Fair point. They may not have ever had the philosophical conversation with themselves about whether their lives have meaning, so it never occurred to them to be upset about it. I agree that it could be a very difficult thing to face, and I think that’s why the human species developed a proclivity for religion. Elsewhere here I’ve suggested we developed metaphysical faith because we’re intelligent and inquisitive, and it freed our minds from the obvious nagging questions of our existence with a one-stop catch-all answer: “Because God”. From an evolutionary perspective, it makes sense. If believing you have a purpose in the grand scheme of things makes you feel better and gives a higher community bond, then it conveys higher survivability to you and your genes. It may be (or once have been) helpful for us to believe that a god exists (any god/gods, mind you, or even a non-deity-based faith system like Buddhism), but this still is not an indication that any god exists.

People worship because they're made to worship. Go around this Earth and you will find people worshiping all manner of Gods and created things, the sun the moon and the stars, celebrity, money, power, themselves. 1 Romans says that God has made Himself evident to people in the things He has made. So, rather than people worshiping because they wanted to avoid meaninglessness, they worship because it the most natural thing for them to do which matches their experience. People don't naturally conclude life is meaningless; they know from their experience that it is very meaningful. They are taught it is meaningless through philosophy and the ennui that comes from modern life. You will never find a population of natural atheists anywhere on the planet.

I’m going to be blunt here: you don’t have a clue what depression is. You’re starting with your conclusion, and applying it to whatever pop psychology you’ve picked up. You’re like a North Korean telling me what democracy is, and concluding that Kim Jong Un therefore is the greatest person on Earth.
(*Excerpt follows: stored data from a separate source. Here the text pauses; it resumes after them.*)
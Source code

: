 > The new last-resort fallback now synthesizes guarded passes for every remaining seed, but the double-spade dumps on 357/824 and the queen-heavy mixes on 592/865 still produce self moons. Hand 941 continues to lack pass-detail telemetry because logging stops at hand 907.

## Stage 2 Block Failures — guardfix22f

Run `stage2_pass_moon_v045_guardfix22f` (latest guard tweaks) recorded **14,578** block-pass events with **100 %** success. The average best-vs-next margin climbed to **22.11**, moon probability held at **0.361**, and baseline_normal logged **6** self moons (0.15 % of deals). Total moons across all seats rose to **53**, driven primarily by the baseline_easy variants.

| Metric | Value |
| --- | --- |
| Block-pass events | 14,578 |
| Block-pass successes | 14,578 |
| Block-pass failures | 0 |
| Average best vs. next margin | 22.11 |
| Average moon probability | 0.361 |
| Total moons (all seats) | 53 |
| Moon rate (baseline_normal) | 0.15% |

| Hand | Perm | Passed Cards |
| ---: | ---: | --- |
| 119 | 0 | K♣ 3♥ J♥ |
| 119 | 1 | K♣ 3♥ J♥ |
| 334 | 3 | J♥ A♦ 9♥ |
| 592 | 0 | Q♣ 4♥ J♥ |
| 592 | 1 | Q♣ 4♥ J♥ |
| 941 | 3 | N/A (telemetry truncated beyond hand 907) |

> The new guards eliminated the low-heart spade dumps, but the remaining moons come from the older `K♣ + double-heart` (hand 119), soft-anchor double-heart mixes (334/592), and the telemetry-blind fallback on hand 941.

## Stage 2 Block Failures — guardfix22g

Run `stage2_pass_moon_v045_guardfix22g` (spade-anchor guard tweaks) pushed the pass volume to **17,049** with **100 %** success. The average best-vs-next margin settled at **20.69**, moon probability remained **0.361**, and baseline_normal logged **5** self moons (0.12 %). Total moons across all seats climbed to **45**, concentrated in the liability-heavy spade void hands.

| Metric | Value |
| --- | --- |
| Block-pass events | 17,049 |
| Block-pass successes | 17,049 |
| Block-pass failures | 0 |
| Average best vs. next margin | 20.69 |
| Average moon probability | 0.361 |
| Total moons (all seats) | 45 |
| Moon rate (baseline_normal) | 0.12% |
I know what depression is for me, for my family members and my friends who have suffered from it, and I have done private research on it beyond that. Reducing depression to the factor of “hope” is incorrect, and presuming to know something because you’ve got Yahweh on your side is arrogant. You don’t know us, you don’t understand our condition, so please don’t assume to speak for us. You can guess, and you can ask me, and I’ll tell you what I feel, what I have experienced, and what I have learned. Then if it fits your argument, you can let me know.

I can speak on depression because I used to be depressed. I know what it is like, and having come out of it, I am qualified to speak on what I can clearly see as being the number one issue; hopelessness. A person who depressed is carrying burdens in their life which tell them that tomorrow will not be better than today, in fact it will probably be worse. People who are depressed often times see no reason to carry on at all. This could be for a number of reasons; living situation, health, low self-esteem, loneliness, finances, abuse, or perhaps all of the above. In the end, it all boils down to a lack of hope that whatever they are depressed about will ever change or get better, or that it would matter if it did. People who have hope are happy and not depressed.

Your first sentences are close enough I’ll just agree. The last one is your own fantasy straight out of nowhere. That aside, so what? We’re close to killing ourselves. I don’t know if humanity will survive another 100 years. I hope it does, but I can’t know. It’s hard to face, and very frustrating to watch our so-called leaders (who all leverage claimed faith in God, mind you) pissing it all away for money and power. No other age has had to face the possibility of the destruction of civilization. It’s hard. You said your point was that there’s nobody in the driver’s seat. I agree. What’s your point? How do you figure Yahweh’s “in the driver’s seat”?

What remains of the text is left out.